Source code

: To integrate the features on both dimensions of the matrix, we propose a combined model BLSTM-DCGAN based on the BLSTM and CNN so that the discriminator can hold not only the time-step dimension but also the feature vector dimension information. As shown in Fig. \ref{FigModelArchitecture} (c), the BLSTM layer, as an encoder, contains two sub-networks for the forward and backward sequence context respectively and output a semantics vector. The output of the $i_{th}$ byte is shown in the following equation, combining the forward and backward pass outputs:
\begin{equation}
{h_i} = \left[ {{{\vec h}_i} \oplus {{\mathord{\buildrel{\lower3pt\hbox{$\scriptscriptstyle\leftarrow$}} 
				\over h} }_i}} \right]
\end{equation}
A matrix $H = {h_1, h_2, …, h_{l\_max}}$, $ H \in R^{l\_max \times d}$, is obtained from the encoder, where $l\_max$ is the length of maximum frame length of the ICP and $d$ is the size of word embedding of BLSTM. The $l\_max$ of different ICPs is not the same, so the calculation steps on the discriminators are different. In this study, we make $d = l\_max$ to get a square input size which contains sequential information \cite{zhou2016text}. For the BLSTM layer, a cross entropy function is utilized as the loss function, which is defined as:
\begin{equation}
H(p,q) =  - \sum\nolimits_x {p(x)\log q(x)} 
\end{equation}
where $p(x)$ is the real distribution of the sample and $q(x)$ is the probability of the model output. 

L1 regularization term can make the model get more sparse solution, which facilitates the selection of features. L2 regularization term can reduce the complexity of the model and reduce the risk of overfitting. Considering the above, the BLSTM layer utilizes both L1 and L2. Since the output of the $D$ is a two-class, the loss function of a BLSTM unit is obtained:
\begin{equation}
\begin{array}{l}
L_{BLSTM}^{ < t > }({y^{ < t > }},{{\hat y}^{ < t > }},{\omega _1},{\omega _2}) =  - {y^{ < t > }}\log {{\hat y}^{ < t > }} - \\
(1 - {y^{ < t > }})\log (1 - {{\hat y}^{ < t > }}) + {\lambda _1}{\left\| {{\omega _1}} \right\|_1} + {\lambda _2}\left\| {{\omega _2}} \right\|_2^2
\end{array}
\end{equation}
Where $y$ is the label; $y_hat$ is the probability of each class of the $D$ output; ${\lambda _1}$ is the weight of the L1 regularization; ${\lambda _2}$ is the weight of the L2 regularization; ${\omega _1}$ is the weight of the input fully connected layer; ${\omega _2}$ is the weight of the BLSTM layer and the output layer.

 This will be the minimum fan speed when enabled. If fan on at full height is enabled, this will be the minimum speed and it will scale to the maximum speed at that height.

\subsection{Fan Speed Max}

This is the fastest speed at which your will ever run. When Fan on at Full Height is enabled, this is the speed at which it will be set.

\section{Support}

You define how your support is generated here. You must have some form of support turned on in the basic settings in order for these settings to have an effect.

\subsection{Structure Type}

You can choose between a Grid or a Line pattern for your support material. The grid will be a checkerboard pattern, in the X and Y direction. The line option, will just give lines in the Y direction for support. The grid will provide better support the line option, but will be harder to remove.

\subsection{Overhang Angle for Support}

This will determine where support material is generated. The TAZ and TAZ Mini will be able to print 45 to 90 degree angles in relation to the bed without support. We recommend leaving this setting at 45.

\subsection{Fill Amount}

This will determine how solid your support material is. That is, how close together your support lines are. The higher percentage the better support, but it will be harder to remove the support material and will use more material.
_____
Transcribe the listing from start to finish, exactly as given.

■ Solution below
Source code

: To integrate the features on both dimensions of the matrix, we propose a combined model BLSTM-DCGAN based on the BLSTM and CNN so that the discriminator can hold not only the time-step dimension but also the feature vector dimension information. As shown in Fig. \ref{FigModelArchitecture} (c), the BLSTM layer, as an encoder, contains two sub-networks for the forward and backward sequence context respectively and output a semantics vector. The output of the $i_{th}$ byte is shown in the following equation, combining the forward and backward pass outputs:
\begin{equation}
{h_i} = \left[ {{{\vec h}_i} \oplus {{\mathord{\buildrel{\lower3pt\hbox{$\scriptscriptstyle\leftarrow$}} 
				\over h} }_i}} \right]
\end{equation}
A matrix $H = {h_1, h_2, …, h_{l\_max}}$, $ H \in R^{l\_max \times d}$, is obtained from the encoder, where $l\_max$ is the length of maximum frame length of the ICP and $d$ is the size of word embedding of BLSTM. The $l\_max$ of different ICPs is not the same, so the calculation steps on the discriminators are different. In this study, we make $d = l\_max$ to get a square input size which contains sequential information \cite{zhou2016text}. For the BLSTM layer, a cross entropy function is utilized as the loss function, which is defined as:
\begin{equation}
H(p,q) =  - \sum\nolimits_x {p(x)\log q(x)} 
\end{equation}
where $p(x)$ is the real distribution of the sample and $q(x)$ is the probability of the model output. 

L1 regularization term can make the model get more sparse solution, which facilitates the selection of features. L2 regularization term can reduce the complexity of the model and reduce the risk of overfitting. Considering the above, the BLSTM layer utilizes both L1 and L2. Since the output of the $D$ is a two-class, the loss function of a BLSTM unit is obtained:
\begin{equation}
\begin{array}{l}
L_{BLSTM}^{ < t > }({y^{ < t > }},{{\hat y}^{ < t > }},{\omega _1},{\omega _2}) =  - {y^{ < t > }}\log {{\hat y}^{ < t > }} - \\
(1 - {y^{ < t > }})\log (1 - {{\hat y}^{ < t > }}) + {\lambda _1}{\left\| {{\omega _1}} \right\|_1} + {\lambda _2}\left\| {{\omega _2}} \right\|_2^2
\end{array}
\end{equation}
Where $y$ is the label; $y_hat$ is the probability of each class of the $D$ output; ${\lambda _1}$ is the weight of the L1 regularization; ${\lambda _2}$ is the weight of the L2 regularization; ${\omega _1}$ is the weight of the input fully connected layer; ${\omega _2}$ is the weight of the BLSTM layer and the output layer.

 This will be the minimum fan speed when enabled. If fan on at full height is enabled, this will be the minimum speed and it will scale to the maximum speed at that height.

\subsection{Fan Speed Max}

This is the fastest speed at which your will ever run. When Fan on at Full Height is enabled, this is the speed at which it will be set.

\section{Support}

You define how your support is generated here. You must have some form of support turned on in the basic settings in order for these settings to have an effect.

\subsection{Structure Type}

You can choose between a Grid or a Line pattern for your support material. The grid will be a checkerboard pattern, in the X and Y direction. The line option, will just give lines in the Y direction for support. The grid will provide better support the line option, but will be harder to remove.

\subsection{Overhang Angle for Support}

This will determine where support material is generated. The TAZ and TAZ Mini will be able to print 45 to 90 degree angles in relation to the bed without support. We recommend leaving this setting at 45.

\subsection{Fill Amount}

This will determine how solid your support material is. That is, how close together your support lines are. The higher percentage the better support, but it will be harder to remove the support material and will use more material.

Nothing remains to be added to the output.